A general-purpose AI makes you faster at deciding which experiments to run. It does not excuse you from running them. And if the experiments you need to run are causal perturbations of human tissue at combinatorial scale across diverse genotypes, then you need the infrastructure to run those experiments at the throughput and fidelity the model requires. You need a tissue foundry.
There is a second, subtler problem. A general-purpose system that reasons over biological literature inherits every bias, gap, and error in that literature. It has no independent access to biological ground truth. It cannot check its own predictions against reality unless someone builds the physical system that lets it do so. Without that closed loop, the system's confidence in its biological predictions is calibrated to the coherence of its reasoning, not to the correspondence between its predictions and what actually happens. Those are very different things, and the gap between them is where clinical failures live.

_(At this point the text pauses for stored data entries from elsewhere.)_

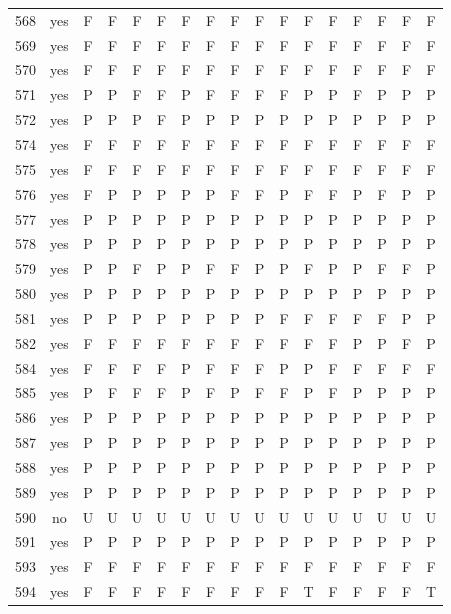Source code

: \begin{table}[p]
\begin{tabular*}{\textwidth}{@{\extracolsep{\fill}}rcccccccccccccccc}
568 & yes & F & F & F & F & F & F & F & F & F & F & F & F & F & F & F\\
569 & yes & F & F & F & F & F & F & F & F & F & F & F & F & F & F & F\\
570 & yes & F & F & F & F & F & F & F & F & F & F & F & F & F & F & F\\
571 & yes & P & P & F & F & P & F & F & F & F & P & P & F & P & P & P\\
572 & yes & P & P & P & F & P & P & P & P & P & P & P & P & P & P & P\\
574 & yes & F & F & F & F & F & F & F & F & F & F & F & F & F & F & F\\
575 & yes & F & F & F & F & F & F & F & F & F & F & F & F & F & F & F\\
576 & yes & F & P & P & P & P & P & F & F & P & F & F & P & F & P & P\\
577 & yes & P & P & P & P & P & P & P & P & P & P & P & P & P & P & P\\
578 & yes & P & P & P & P & P & P & P & P & P & P & P & P & P & P & P\\
579 & yes & P & P & F & P & P & F & F & P & P & F & P & P & F & F & P\\
580 & yes & P & P & P & P & P & P & P & P & P & P & P & P & P & P & P\\
581 & yes & P & P & P & P & P & P & P & P & F & F & F & F & F & P & P\\
582 & yes & F & F & F & F & F & F & F & F & F & F & F & P & P & F & P\\
584 & yes & F & F & F & F & P & F & F & F & P & P & F & F & F & F & F\\
585 & yes & P & F & F & F & P & F & P & F & F & P & F & P & P & P & P\\
586 & yes & P & P & P & P & P & P & P & P & P & P & P & P & P & P & P\\
587 & yes & P & P & P & P & P & P & P & P & P & P & P & P & P & P & P\\
588 & yes & P & P & P & P & P & P & P & P & P & P & P & P & P & P & P\\
589 & yes & P & P & P & P & P & P & P & P & P & P & P & P & P & P & P\\
590 & no & U & U & U & U & U & U & U & U & U & U & U & U & U & U & U\\
591 & yes & P & P & P & P & P & P & P & P & P & P & P & P & P & P & P\\
593 & yes & F & F & F & F & F & F & F & F & F & F & F & F & F & F & F\\
594 & yes & F & F & F & F & F & F & F & F & F & T & F & F & F & F & T\\
\bottomrule\end{tabular*}\end{table}
\clearpage

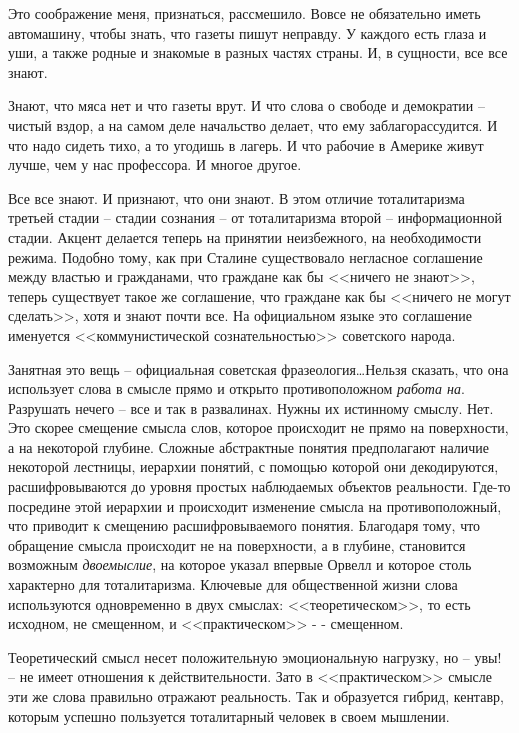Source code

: \documentclass{book}
\begin{document}
Это соображение меня, признаться, рассмешило. Вовсе не обязательно иметь автомашину, чтобы знать, что газеты пишут неправду. У каждого есть глаза и уши, а также родные и знакомые в разных частях страны. И, в сущности, все все знают.

Знают, что мяса нет и что газеты врут. И что слова о свободе и демократии -- чистый вздор, а на самом деле начальство делает, что ему заблагорассудится. И что надо сидеть тихо, а то угодишь в лагерь. И что рабочие в Америке живут лучше, чем у нас профессора. И многое другое.

Все все знают. И признают, что они знают. В этом отличие тоталитаризма третьей стадии -- стадии сознания -- от тоталитаризма второй -- информационной стадии. Акцент делается теперь на принятии неизбежного, на необходимости режима. Подобно тому, как при Сталине существовало негласное соглашение между властью и гражданами, что граждане как бы <<ничего не знают>>, теперь существует такое же соглашение, что граждане как бы <<ничего не могут сделать>>, хотя и знают почти все. На официальном языке это соглашение именуется <<комму­нистической сознательностью>> советского народа.

Занятная это вещь -- официальная советская фразеология\ldots Нельзя сказать, что она использует слова в смысле прямо и открыто противоположном \textit{работа на}.  Разрушать нечего -- все и так в развалинах. Нужны их истинному смыслу. Нет. Это скорее смещение смысла слов, которое происходит не прямо на поверхности, а на некоторой глубине. Сложные абстракт­ные понятия предполагают наличие некоторой лестницы, ие­рархии понятий, с помощью которой они декодируются, рас­шифровываются до уровня простых наблюдаемых объектов реальности. Где-то посредине этой иерархии и происходит изме­нение смысла на противоположный, что приводит к смещению расшифровываемого понятия. Благодаря тому, что обращение смысла происходит не на поверхности, а в глубине, становит­ся возможным \textit{двоемыслие},  на которое указал впервые Орвелл и которое столь характерно для тоталитаризма. Ключе­вые для общественной жизни слова используются одновре­менно в двух смыслах: <<теоретическом>>, то есть исходном, не смещенном, и <<практическом>> -
- смещенном. 

Теоретиче­ский смысл несет положительную эмоциональную нагрузку, но -- увы! -- не имеет отношения к действительности. Зато в <<практическом>> смысле эти же слова правильно отражают реальность. Так и образуется гибрид, кентавр, которым успеш­но пользуется тоталитарный человек в своем мышлении.
\end{document}
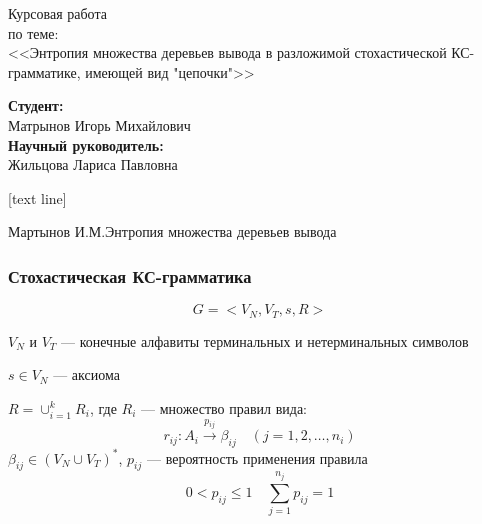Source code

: \documentclass{beamer}
\renewcommand{\leq}{\leqslant}
\begin{document}
	
	\begin{frame}
		\begin{center}
			{\Large Курсовая работа} \\
			{\small по теме:} \\
			\vspace{5mm}
			{\LARGE <<Энтропия множества деревьев вывода в разложимой стохастической КС-грамматике, имеющей вид "цепочки"{}>> }
		\end{center}
		
		\vfill
		
		{\small
		\begin{flushright}
			\textbf{Студент:} \\
			Матрынов Игорь Михайлович\\
			\vspace{5mm}
			\textbf{Научный руководитель:} \\
			Жильцова Лариса Павловна \\
		\end{flushright}
		}
	\end{frame}
	
	[text line]
	{
		\parbox{\linewidth}{\vspace*{-8pt} \color{gray} Мартынов И.М.\hfill Энтропия множества деревьев вывода \hfill\insertpagenumber}
	}

	\begin{frame}
		\frametitle{Стохастическая КС-грамматика}
		{\Large
		\begin{equation*}
			G = <V_N, V_T, s, R>
		\end{equation*}
		}
		\vspace{5pt}
		
		$V_N$ и $V_T$ --- конечные алфавиты терминальных и нетерминальных символов
		\vspace{2pt}
		
		$s \in V_N$ --- аксиома
		\vspace{2pt}
		
		$R = \cup_{i=1}^k R_i$, где $R_i$ --- множество правил вида:
		\begin{equation*}
			r_{ij} : A_i \xrightarrow{p_{ij}} \beta_{ij}\quad (j = 1,2,\ldots,n_i)
		\end{equation*}
		$\beta_{ij} \in (V_N \cup V_T)^*$, $p_{ij}$ --- вероятность применения правила
		\begin{equation*}
			0 < p_{ij} \leq 1\quad \sum_{j=1}^{n_j} p_{ij} = 1
		\end{equation*}
	\end{frame}
	
\end{document}
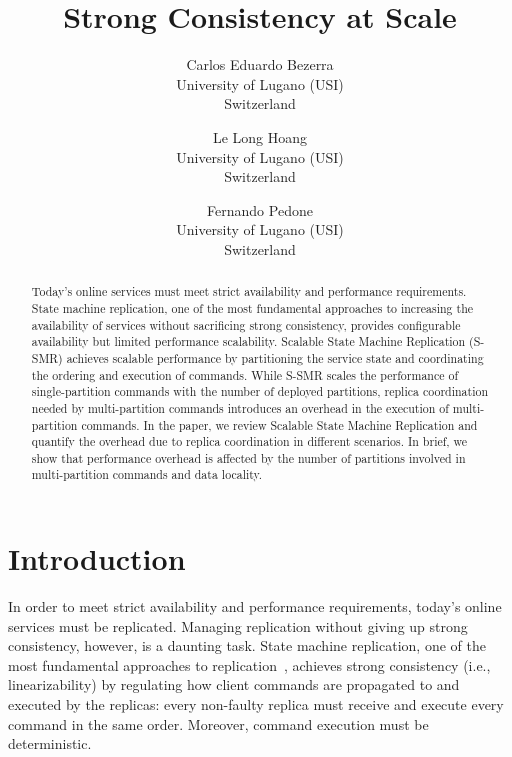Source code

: \documentclass[11pt]{article}
\begin{document}
\title{Strong Consistency at Scale}

\author{
  Carlos Eduardo Bezerra\\
  University of Lugano (USI)\\
  Switzerland
  \and
  Le Long Hoang\\
  University of Lugano (USI)\\
  Switzerland
  \and
  Fernando Pedone\\
  University of Lugano (USI)\\
  Switzerland
}

\maketitle

\begin{abstract}
Today's online services must meet strict availability and performance requirements.
State machine replication, one of the most fundamental approaches to increasing the availability of services without sacrificing strong consistency, provides configurable availability but limited performance scalability.
Scalable State Machine Replication (S-SMR) achieves scalable performance by partitioning the service state and coordinating the ordering and execution of commands.
While S-SMR scales the performance of single-partition commands with the number of deployed partitions, replica coordination needed by multi-partition commands introduces an overhead in the execution of multi-partition commands.
In the paper, we review Scalable State Machine Replication and quantify the overhead due to replica coordination in different scenarios.
In brief, we show that performance overhead is affected by the number of partitions involved in multi-partition commands and data locality.
\end{abstract}

\section{Introduction}

In order to meet strict availability and performance requirements, today's online services must be replicated.
Managing replication without giving up strong consistency, however, is a daunting task.
State machine replication, one of the most fundamental approaches to replication~\cite{Lam78,Sch90}, achieves strong consistency (i.e., linearizability) by regulating how client commands are propagated to and executed by the replicas: every non-faulty replica must receive and execute every command in the same order. Moreover, command execution must be deterministic. 
\end{document}
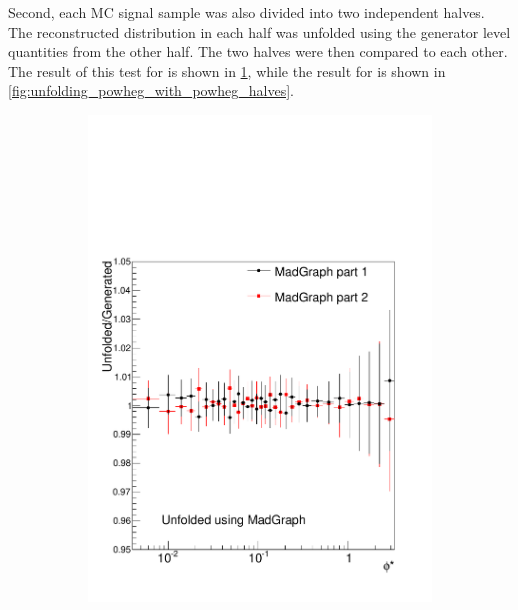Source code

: Second, each MC signal sample was also divided into two independent halves. The
reconstructed \phistar distribution in each half was unfolded using the
generator level quantities from the other half. The two halves were then
compared to each other. The result of this test for \MADGRAPH is shown in
\cref{fig:unfolding_madgraph_with_madgraph_halves}, while the result for
\POWHEG is shown in \cref{fig:unfolding_powheg_with_powheg_halves}.

\begin{figure}[!htbp]
    \centering
    \begin{subfigure}[b]{\SideBySidePlotWidth}
        \includegraphics[width=\textwidth]{figures/BinM_M1M2.pdf}
        \caption{}
        \label{fig:unfolding_madgraph_with_madgraph_halves}
    \end{subfigure}%
    \begin{subfigure}[b]{\SideBySidePlotWidth}

\end{subfigure}
\end{figure}
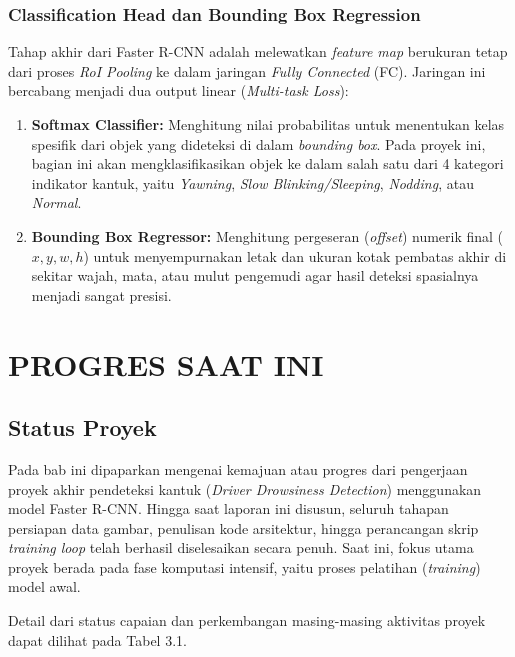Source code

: \documentclass[11pt,a4paper,oneside]{report}
\begin{document}
\subsection{Classification Head dan Bounding Box Regression}
Tahap akhir dari Faster R-CNN adalah melewatkan \textit{feature map} berukuran tetap dari proses \textit{RoI Pooling} ke dalam jaringan \textit{Fully Connected} (FC). Jaringan ini bercabang menjadi dua output linear (\textit{Multi-task Loss}):
\begin{enumerate}
    \item \textbf{Softmax Classifier:} Menghitung nilai probabilitas untuk menentukan kelas spesifik dari objek yang dideteksi di dalam \textit{bounding box}. Pada proyek ini, bagian ini akan mengklasifikasikan objek ke dalam salah satu dari 4 kategori indikator kantuk, yaitu \textit{Yawning}, \textit{Slow Blinking/Sleeping}, \textit{Nodding}, atau \textit{Normal}.
    \item \textbf{Bounding Box Regressor:} Menghitung pergeseran (\textit{offset}) numerik final ($x, y, w, h$) untuk menyempurnakan letak dan ukuran kotak pembatas akhir di sekitar wajah, mata, atau mulut pengemudi agar hasil deteksi spasialnya menjadi sangat presisi.
\end{enumerate}

\chapter{PROGRES SAAT INI}

\section{Status Proyek}

Pada bab ini dipaparkan mengenai kemajuan atau progres dari pengerjaan proyek akhir pendeteksi kantuk (\textit{Driver Drowsiness Detection}) menggunakan model Faster R-CNN. Hingga saat laporan ini disusun, seluruh tahapan persiapan data gambar, penulisan kode arsitektur, hingga perancangan skrip \textit{training loop} telah berhasil diselesaikan secara penuh. Saat ini, fokus utama proyek berada pada fase komputasi intensif, yaitu proses pelatihan (\textit{training}) model awal.

Detail dari status capaian dan perkembangan masing-masing aktivitas proyek dapat dilihat pada Tabel 3.1.
\end{document}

The right way to think about the relationship between general intelligence and what we are building is not as substitutes. It is as complements with a strict dependency. A frontier reasoning system makes the simulator more powerful: it can propose interventions the simulator should test, interpret unexpected results, and reason about mechanisms that the world model captures only implicitly. But the reasoning system cannot replace the simulator, because the simulator is grounded in physical measurements the reasoning system has no way to generate on its own. Intelligence without data is speculation. Data without intelligence is noise. The combination is what we are building toward, and the binding constraint today and tomorrow will not be intelligence. It is the data.
A report from the future
It is 2036. The tissue foundry operates continuously, and over a decade of operation it has generated the largest causal interventional dataset in the history of biology: millions of experiments, conducted in hundreds of iPSC donor lines, across tissue constructs representing nearly the entire human body, covering thousands of drugs, biologics, gene therapies, and combination regimens, all with time-resolved multimodal readouts. That dataset trained a general purpose biological simulator. A patient presenting with heart failure, an unusual genotype, and a poor response profile to standard regimens no longer waits for a clinical trial that may never be run in their subpopulation. The simulator runs that trial. When no existing compound achieves the target phenotype, it identifies the intervention action vector that would, and generative design produces a candidate. The candidate enters the tissue array before it enters a human. If the tissue response matches the prediction, it advances. If not, the discrepancy becomes a training signal, the design is revised, and the cycle repeats. Every patient who passes through the system makes the next patient's design cheaper and faster.
The two questions that organized the entire effort of drug development for a century now have reliable answers.